__Exercise input__:
--- START ---
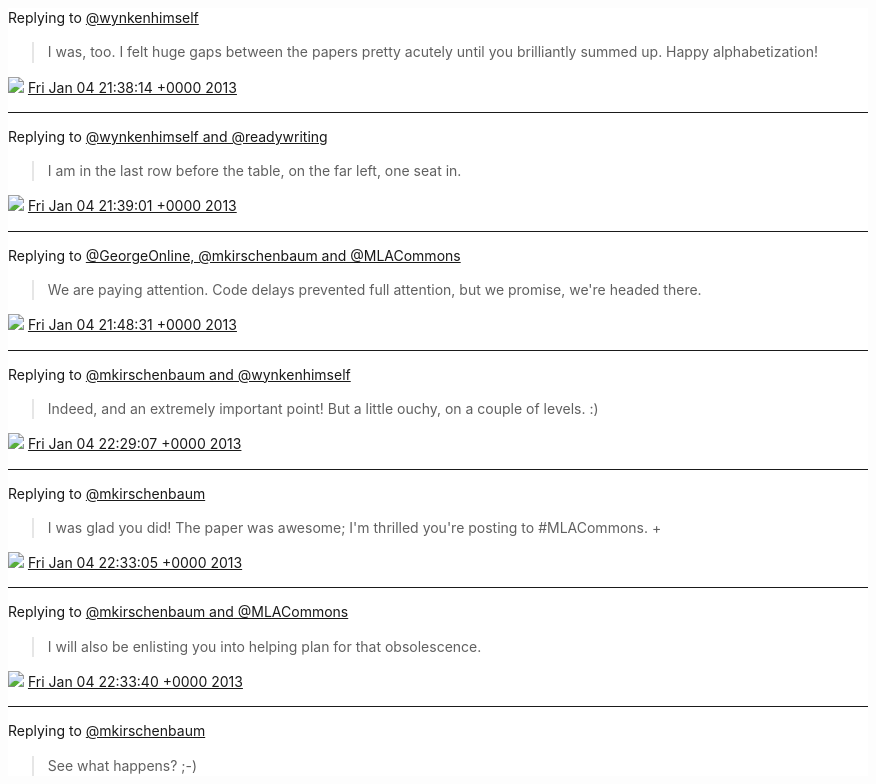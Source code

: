 Replying to [@wynkenhimself](https://twitter.com/wynkenhimself/status/287311628364566528)

> I was, too\. I felt huge gaps between the papers pretty acutely until you brilliantly summed up\. Happy alphabetization\!

<img src="../../media/tweet.ico" width="12" /> [Fri Jan 04 21:38:14 +0000 2013](https://twitter.com/kfitz/status/287312005021433856)

----

Replying to [@wynkenhimself and @readywriting](https://twitter.com/wynkenhimself/status/287311788637290497)

> I am in the last row before the table, on the far left, one seat in\.

<img src="../../media/tweet.ico" width="12" /> [Fri Jan 04 21:39:01 +0000 2013](https://twitter.com/kfitz/status/287312202350862337)

----

Replying to [@GeorgeOnline, @mkirschenbaum and @MLACommons](https://twitter.com/GeorgeOnline/status/287314367366721537)

> We are paying attention\. Code delays prevented full attention, but we promise, we're headed there\.

<img src="../../media/tweet.ico" width="12" /> [Fri Jan 04 21:48:31 +0000 2013](https://twitter.com/kfitz/status/287314590612738050)

----

Replying to [@mkirschenbaum and @wynkenhimself](https://twitter.com/mkirschenbaum/status/287324094389690368)

> Indeed, and an extremely important point\! But a little ouchy, on a couple of levels\. :\)

<img src="../../media/tweet.ico" width="12" /> [Fri Jan 04 22:29:07 +0000 2013](https://twitter.com/kfitz/status/287324809048760320)

----

Replying to [@mkirschenbaum](https://twitter.com/mkirschenbaum/status/287325376701685760)

> I was glad you did\! The paper was awesome; I'm thrilled you're posting to \#MLACommons\. \+

<img src="../../media/tweet.ico" width="12" /> [Fri Jan 04 22:33:05 +0000 2013](https://twitter.com/kfitz/status/287325808262004736)

----

Replying to [@mkirschenbaum and @MLACommons](https://twitter.com/mkirschenbaum/status/287325376701685760)

> I will also be enlisting you into helping plan for that obsolescence\.

<img src="../../media/tweet.ico" width="12" /> [Fri Jan 04 22:33:40 +0000 2013](https://twitter.com/kfitz/status/287325953049370624)

----

Replying to [@mkirschenbaum](https://twitter.com/mkirschenbaum/status/287326379748495361)

> See what happens? ;\-\)
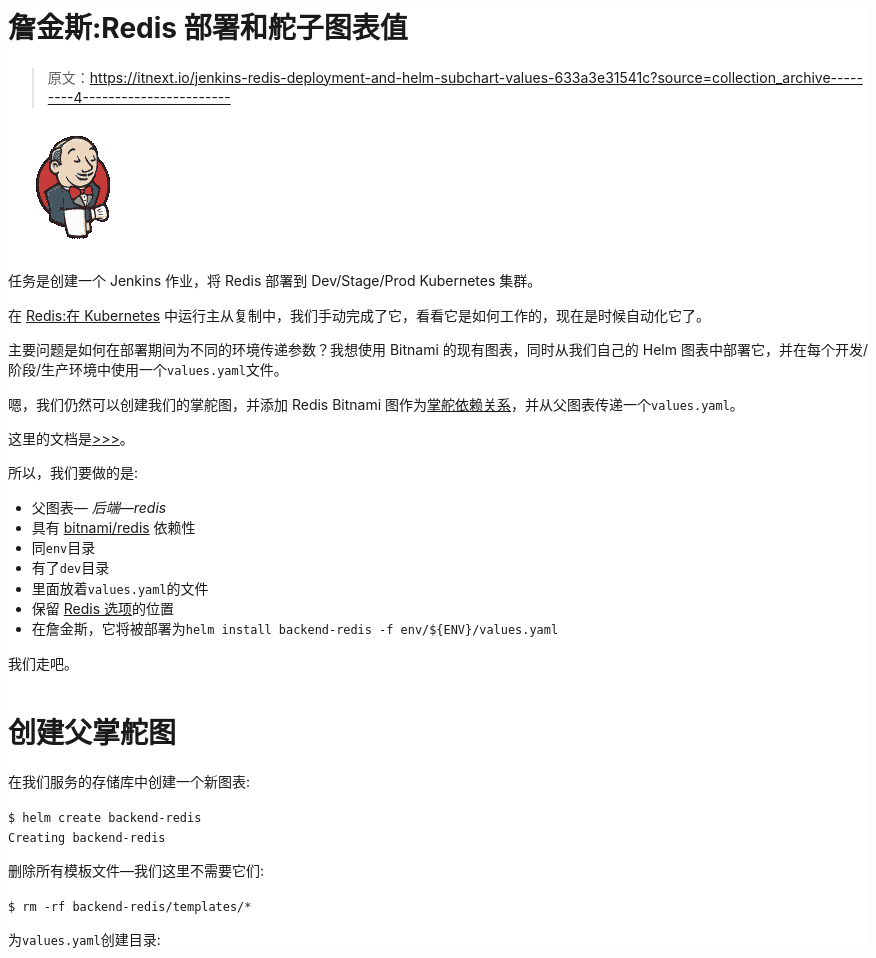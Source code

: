 # 詹金斯:Redis 部署和舵子图表值

> 原文：<https://itnext.io/jenkins-redis-deployment-and-helm-subchart-values-633a3e31541c?source=collection_archive---------4----------------------->

![](img/3cee4e0c9be337d1b7bb36a571c2f25e.png)

任务是创建一个 Jenkins 作业，将 Redis 部署到 Dev/Stage/Prod Kubernetes 集群。

在 [Redis:在 Kubernetes](https://rtfm.co.ua/en/redis-running-master-slave-replication-in-kubernetes/) 中运行主从复制中，我们手动完成了它，看看它是如何工作的，现在是时候自动化它了。

主要问题是如何在部署期间为不同的环境传递参数？我想使用 Bitnami 的现有图表，同时从我们自己的 Helm 图表中部署它，并在每个开发/阶段/生产环境中使用一个`values.yaml`文件。

嗯，我们仍然可以创建我们的掌舵图，并添加 Redis Bitnami 图作为[掌舵依赖关系](https://rtfm.co.ua/helm-dependencies-aka-subcharts-obzor-i-primer/)，并从父图表传递一个`values.yaml`。

这里的文档是[>>>](https://helm.sh/docs/chart_template_guide/subcharts_and_globals/#:~:text=A%20subchart%20is%20considered%20%22stand,be%20accessed%20by%20all%20charts.)。

所以，我们要做的是:

*   父图表— *后端—redis*
*   具有 [bitnami/redis](https://bitnami.com/stack/redis) 依赖性
*   同`env`目录
*   有了`dev`目录
*   里面放着`values.yaml`的文件
*   保留 [Redis 选项](https://rtfm.co.ua/redis-master-slave-replikaciya-i-zapusk-v-kubernetes/#Redis_Options)的位置
*   在詹金斯，它将被部署为`helm install backend-redis -f env/${ENV}/values.yaml`

我们走吧。

# 创建父掌舵图

在我们服务的存储库中创建一个新图表:

```
$ helm create backend-redis
Creating backend-redis
```

删除所有模板文件—我们这里不需要它们:

```
$ rm -rf backend-redis/templates/*
```

为`values.yaml`创建目录:
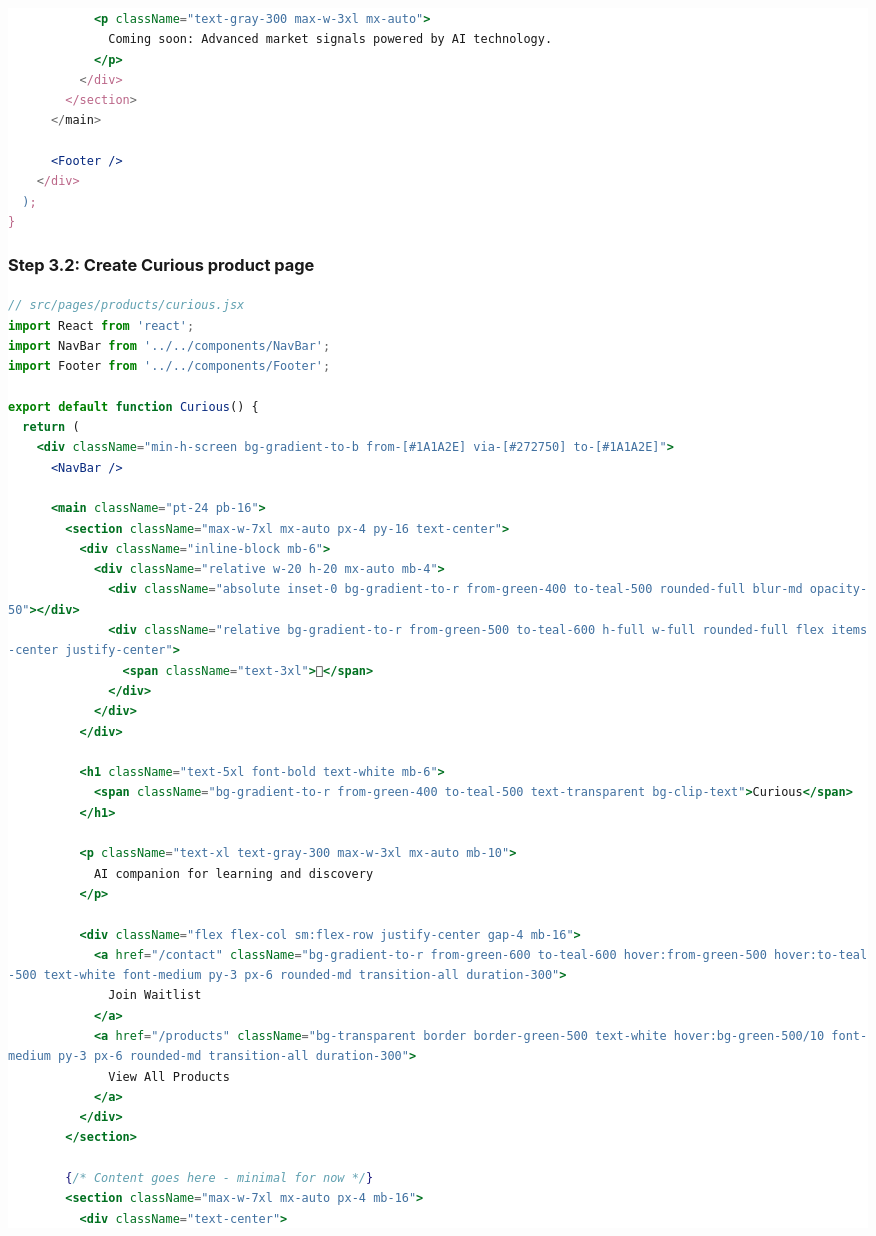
 ```jsx
            <p className="text-gray-300 max-w-3xl mx-auto">
              Coming soon: Advanced market signals powered by AI technology.
            </p>
          </div>
        </section>
      </main>
      
      <Footer />
    </div>
  );
}
```

### Step 3.2: Create Curious product page
```jsx
// src/pages/products/curious.jsx
import React from 'react';
import NavBar from '../../components/NavBar';
import Footer from '../../components/Footer';

export default function Curious() {
  return (
    <div className="min-h-screen bg-gradient-to-b from-[#1A1A2E] via-[#272750] to-[#1A1A2E]">
      <NavBar />
      
      <main className="pt-24 pb-16">
        <section className="max-w-7xl mx-auto px-4 py-16 text-center">
          <div className="inline-block mb-6">
            <div className="relative w-20 h-20 mx-auto mb-4">
              <div className="absolute inset-0 bg-gradient-to-r from-green-400 to-teal-500 rounded-full blur-md opacity-50"></div>
              <div className="relative bg-gradient-to-r from-green-500 to-teal-600 h-full w-full rounded-full flex items-center justify-center">
                <span className="text-3xl">🤖</span>
              </div>
            </div>
          </div>
          
          <h1 className="text-5xl font-bold text-white mb-6">
            <span className="bg-gradient-to-r from-green-400 to-teal-500 text-transparent bg-clip-text">Curious</span>
          </h1>
          
          <p className="text-xl text-gray-300 max-w-3xl mx-auto mb-10">
            AI companion for learning and discovery
          </p>
          
          <div className="flex flex-col sm:flex-row justify-center gap-4 mb-16">
            <a href="/contact" className="bg-gradient-to-r from-green-600 to-teal-600 hover:from-green-500 hover:to-teal-500 text-white font-medium py-3 px-6 rounded-md transition-all duration-300">
              Join Waitlist
            </a>
            <a href="/products" className="bg-transparent border border-green-500 text-white hover:bg-green-500/10 font-medium py-3 px-6 rounded-md transition-all duration-300">
              View All Products
            </a>
          </div>
        </section>
        
        {/* Content goes here - minimal for now */}
        <section className="max-w-7xl mx-auto px-4 mb-16">
          <div className="text-center">
```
--- END ---
__Your assignment__: Give the number of lines in the records that contain the word "section", and write nothing else.

__Result of this task__: 4